When I initially installed Debian way back in February 2004 I had some issues with the current drivers available at that time in the kernel. In particular the needed network driver is the tg3 driver. (Or the bcm5700.) ACPI was also troublesome up through linux-2.6.5. I am happy to say that those days are past. You should have no trouble using a recent debian-installer with a linux-2.6 kernel to install.

In order to boot from the cdrom I needed to change the BIOS factory settings. Enabling legacy USB support in the BIOS enabled me to boot from the USB cdrom. You will probably want to inspect and review the BIOS settings in general.

Way back when I initially installed the system I was booting the linux-2.4.24 kernel and in that kernel the console after boot had problems on this machine.
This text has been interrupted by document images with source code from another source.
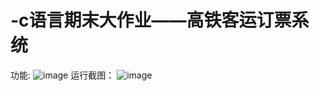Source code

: # -c语言期末大作业——高铁客运订票系统
功能:
![image](https://user-images.githubusercontent.com/98582625/175222172-99005e29-4580-4e92-93e3-d599710df4d9.png)
运行截图：
![image](https://user-images.githubusercontent.com/98582625/175222233-75cf1191-6a1c-4e14-abfa-97d1b7136b80.png)
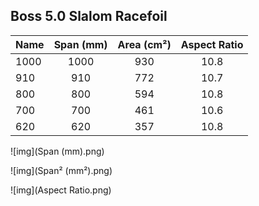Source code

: ## Boss 5.0 Slalom Racefoil

| Name | Span (mm) | Area (cm²) | Aspect Ratio |
| ---- | :-------: | :--------: | :----------: |
| 1000 | 1000 | 930 | 10.8 |
| 910 | 910 | 772 | 10.7 |
| 800 | 800 | 594 | 10.8 |
| 700 | 700 | 461 | 10.6 |
| 620 | 620 | 357 | 10.8 |

![img](Span (mm).png)

![img](Span² (mm²).png)

![img](Aspect Ratio.png)
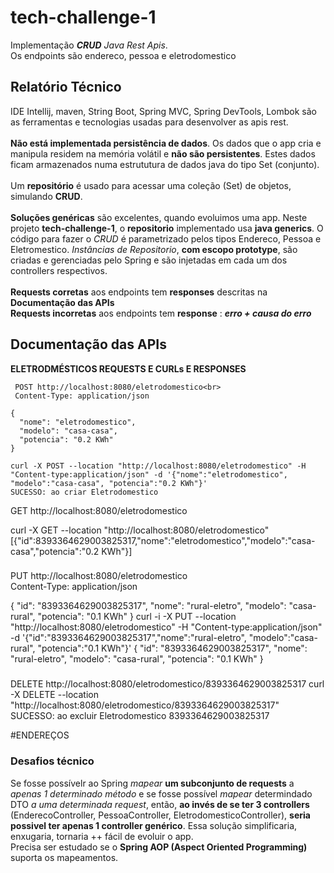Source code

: # tech-challenge-1 
Implementação ***CRUD** Java Rest Apis*.<br>
Os endpoints são endereco, pessoa e eletrodomestico
## Relatório Técnico

IDE Intellij, maven, String Boot, Spring MVC, Spring DevTools, Lombok são as ferramentas e tecnologias usadas para desenvolver as apis rest.
<br><br>**Não está implementada persistência de dados**. Os dados que o app cria e manipula residem na memória volátil e **não são persistentes**. Estes dados ficam armazenados numa estrututura de dados java do tipo Set (conjunto). 
<br><br>Um **repositório** é usado para acessar uma coleção (Set) de objetos, simulando **CRUD**. 
<br><br>**Soluções genéricas** são excelentes, quando evoluimos uma app. Neste projeto **tech-challenge-1**, o **repositorio** implementado usa **java generics**. O código para fazer o *CRUD* é parametrizado pelos tipos Endereco, Pessoa e Eletromestico. *Instâncias de Repositorio<T>*, **com escopo prototype**, são criadas e gerenciadas pelo Spring e são injetadas em cada um dos controllers respectivos.
<br><br>**Requests corretas** aos endpoints tem **responses** descritas na **Documentação das APIs**<br>
**Requests incorretas** aos endpoints tem **response** : ***erro + causa do erro*** 
              

##
## Documentação das APIs
**ELETRODMÉSTICOS REQUESTS E CURLs E RESPONSES**



     POST http://localhost:8080/eletrodomestico<br>
     Content-Type: application/json

    {
      "nome": "eletrodomestico",
      "modelo": "casa-casa",
      "potencia": "0.2 KWh"
    }

    curl -X POST --location "http://localhost:8080/eletrodomestico" -H "Content-type:application/json" -d '{"nome":"eletrodomestico", "modelo":"casa-casa", "potencia":"0.2 KWh"}'
    SUCESSO: ao criar Eletrodomestico


GET http://localhost:8080/eletrodomestico

curl -X GET --location "http://localhost:8080/eletrodomestico"
[{"id":8393364629003825317,"nome":"eletrodomestico","modelo":"casa-casa","potencia":"0.2 KWh"}]


###
PUT http://localhost:8080/eletrodomestico<br>
Content-Type: application/json

{
  "id": "8393364629003825317",
  "nome": "rural-eletro",
  "modelo": "casa-rural",
  "potencia": "0.1 KWh"
}
curl -i -X PUT --location "http://localhost:8080/eletrodomestico" -H "Content-type:application/json" -d '{"id":"8393364629003825317","nome":"rural-eletro", "modelo":"casa-rural", "potencia":"0.1 KWh"}'
{
  "id": "8393364629003825317",
  "nome": "rural-eletro",
  "modelo": "casa-rural",
  "potencia": "0.1 KWh"
}


###
DELETE http://localhost:8080/eletrodomestico/8393364629003825317
curl -X DELETE --location "http://localhost:8080/eletrodomestico/8393364629003825317"
SUCESSO: ao excluir Eletrodomestico 8393364629003825317

#ENDEREÇOS



### Desafios técnico
Se fosse possívelr ao Spring *mapear* **um subconjunto de requests** a *apenas 1 determinado método* e se fosse possível *mapear* determindado DTO *a uma determinada request*, então, **ao invés de se ter 3 controllers** (EnderecoController, PessoaController, EletrodomesticoController), **seria possivel ter apenas 1 controller genérico**. Essa solução simplificaria, enxugaria, tornaria ++ fácil de evoluir o app.<br>
Precisa ser estudado se o **Spring AOP (Aspect Oriented Programming)** suporta os mapeamentos.


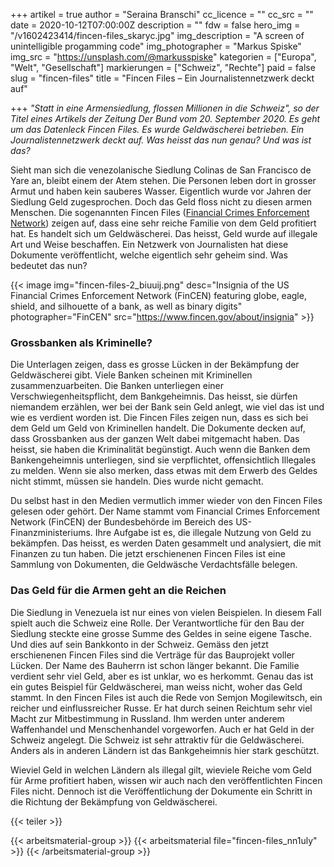 +++
artikel = true
author = "Seraina Branschi"
cc_licence = ""
cc_src = ""
date = 2020-10-12T07:00:00Z
description = ""
fdw = false
hero_img = "/v1602423414/fincen-files_skaryc.jpg"
img_description = "A screen of unintelligible progamming code"
img_photographer = "Markus Spiske"
img_src = "https://unsplash.com/@markusspiske"
kategorien = ["Europa", "Welt", "Gesellschaft"]
markierungen = ["Schweiz", "Rechte"]
paid = false
slug = "fincen-files"
title = "Fincen Files – Ein Journalistennetzwerk deckt auf"

+++
_"Statt in eine Armensiedlung, flossen Millionen in die Schweiz", so der Titel eines Artikels der Zeitung Der Bund vom 20. September 2020. Es geht um das Datenleck Fincen Files. Es wurde Geldwäscherei betrieben. Ein Journalistennetzwerk deckt auf. Was heisst das nun genau? Und was ist das?_

Sieht man sich die venezolanische Siedlung Colinas de San Francisco de Yare an, bleibt einem der Atem stehen. Die Personen leben dort in grosser Armut und haben kein sauberes Wasser. Eigentlich wurde vor Jahren der Siedlung Geld zugesprochen. Doch das Geld floss nicht zu diesen armen Menschen. Die sogenannten Fincen Files ([Financial Crimes Enforcement Network](https://de.wikipedia.org/wiki/Financial_Crimes_Enforcement_Network)) zeigen auf, dass eine sehr reiche Familie von dem Geld profitiert hat. Es handelt sich um Geldwäscherei. Das heisst, Geld wurde auf illegale Art und Weise beschaffen. Ein Netzwerk von Journalisten hat diese Dokumente veröffentlicht, welche eigentlich sehr geheim sind. Was bedeutet das nun?

{{< image img="fincen-files-2_biuuij.png" desc="Insignia of the US Financial Crimes Enforcement Network (FinCEN) featuring globe, eagle, shield, and silhouette of a bank, as well as binary digits" photographer="FinCEN" src="https://www.fincen.gov/about/insignia" >}}

### Grossbanken als Kriminelle?

Die Unterlagen zeigen, dass es grosse Lücken in der Bekämpfung der Geldwäscherei gibt. Viele Banken scheinen mit Kriminellen zusammenzuarbeiten. Die Banken unterliegen einer Verschwiegenheitspflicht, dem Bankgeheimnis. Das heisst, sie dürfen niemandem erzählen, wer bei der Bank sein Geld anlegt, wie viel das ist und wie es verdient worden ist. Die Fincen Files zeigen nun, dass es sich bei dem Geld um Geld von Kriminellen handelt. Die Dokumente decken auf, dass Grossbanken aus der ganzen Welt dabei mitgemacht haben. Das heisst, sie haben die Kriminalität begünstigt. Auch wenn die Banken dem Bankengeheimnis unterliegen, sind sie verpflichtet, offensichtlich Illegales zu melden. Wenn sie also merken, dass etwas mit dem Erwerb des Geldes nicht stimmt, müssen sie handeln. Dies wurde nicht gemacht.

Du selbst hast in den Medien vermutlich immer wieder von den Fincen Files gelesen oder gehört. Der Name stammt vom Financial Crimes Enforcement Network (FinCEN) der Bundesbehörde im Bereich des US-Finanzministeriums. Ihre Aufgabe ist es, die illegale Nutzung von Geld zu bekämpfen. Das heisst, es werden Daten gesammelt und analysiert, die mit Finanzen zu tun haben. Die jetzt erschienenen Fincen Files ist eine Sammlung von Dokumenten, die Geldwäsche Verdachtsfälle belegen.

### Das Geld für die Armen geht an die Reichen

Die Siedlung in Venezuela ist nur eines von vielen Beispielen. In diesem Fall spielt auch die Schweiz eine Rolle. Der Verantwortliche für den Bau der Siedlung steckte eine grosse Summe des Geldes in seine eigene Tasche. Und dies auf sein Bankkonto in der Schweiz. Gemäss den jetzt erschienenen Fincen Files sind die Verträge für das Bauprojekt voller Lücken. Der Name des Bauherrn ist schon länger bekannt. Die Familie verdient sehr viel Geld, aber es ist unklar, wo es herkommt. Genau das ist ein gutes Beispiel für Geldwäscherei, man weiss nicht, woher das Geld stammt. In den Fincen Files ist auch die Rede von Semjon Mogilewitsch, ein reicher und einflussreicher Russe. Er hat durch seinen Reichtum sehr viel Macht zur Mitbestimmung in Russland. Ihm werden unter anderem Waffenhandel und Menschenhandel vorgeworfen. Auch er hat Geld in der Schweiz angelegt. Die Schweiz ist sehr attraktiv für die Geldwäscherei. Anders als in anderen Ländern ist das Bankgeheimnis hier stark geschützt.

Wieviel Geld in welchen Ländern als illegal gilt, wieviele Reiche vom Geld für Arme profitiert haben, wissen wir auch nach den veröffentlichten Fincen Files nicht. Dennoch ist die Veröffentlichung der Dokumente ein Schritt in die Richtung der Bekämpfung von Geldwäscherei.

{{< teiler >}}

{{< arbeitsmaterial-group >}} {{< arbeitsmaterial file="fincen-files_nn1uly" >}} {{< /arbeitsmaterial-group >}}
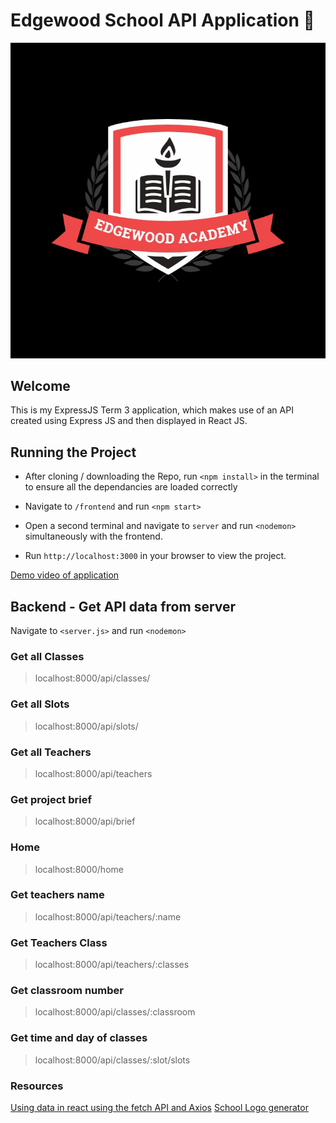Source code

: # Edgewood School API Application :rocket:



![alt text](https://github.com/ClaudiaAF/expressjs-school-system/blob/master/frontend/src/img/Annotation%202020-08-18%20215422.jpg?raw=true) 


## Welcome



This is my ExpressJS Term 3 application, which makes use of an API created using Express JS and then displayed in React JS.

## Running the Project



* After cloning / downloading the Repo, run `<npm install>` in the terminal to ensure all the dependancies are loaded correctly

* Navigate to `/frontend` and run `<npm start>`

* Open a second terminal and navigate to `server` and run `<nodemon>` simultaneously with the frontend.

* Run `http://localhost:3000` in your browser to view the project.

[Demo video of application](https://drive.google.com/file/d/1y1b5cLqpnSoJdNcn1v-hPjBpV0OO5RKi/view?usp=sharing)

## Backend - Get API data from server


Navigate to `<server.js>` and run `<nodemon>`

### Get all Classes



> localhost:8000/api/classes/

### Get all Slots


> localhost:8000/api/slots/

### Get all Teachers



> localhost:8000/api/teachers

### Get project brief



> localhost:8000/api/brief

### Home 



> localhost:8000/home

### Get teachers name



> localhost:8000/api/teachers/:name

### Get Teachers Class


> localhost:8000/api/teachers/:classes

### Get classroom number 



> localhost:8000/api/classes/:classroom

### Get time and day of classes


> localhost:8000/api/classes/:slot/slots

### Resources



[Using data in react using the fetch API and Axios](https://css-tricks.com/using-data-in-react-with-the-fetch-api-and-axios/)
[School Logo generator](https://www.designevo.com/create/logos/school.html)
Booting the 2.4 based kernel with vga=771 enabled a sane console. I don't think this is needed with the newer linux-2.6 kernels but may be a useful configuration to know about.

linux vga=771

Configuring Sudo

The very first thing you will want to do when installing any system will be to configure sudo. This is a must have system administration command. See the sudo home page for details. The /etc/sudoers file will come preconfigured for 'root' to have sudo access. The easiest thing is to copy that line and change the 'root' field to be your login name.

root    ALL=(ALL) ALL
ALL ALL=NOPASSWD: /usr/bin/apt-get
ALL ALL=NOPASSWD: /usr/bin/dpkg
ALL ALL=NOPASSWD: /usr/bin/dpkg-reconfigure
ALL ALL=NOPASSWD: /usr/sbin/hibernate
ALL ALL=NOPASSWD: /etc/init.d/*

Never log in as root again. Only log in as your own login. Use sudo to run root level commands as needed.

Linux Kernel Modules

I prefer to use a stock kernel. Especially with Debian I can rely upon security and other updates to be easily available. But unfortunately the built-in wifi requires a driver that is not available in the stock linux kernel. I also wanted to be able to suspect to disk with the swsusp2 patches. Therefore I did recompile everything. I use the stock Debian kernel configuration with an initrd.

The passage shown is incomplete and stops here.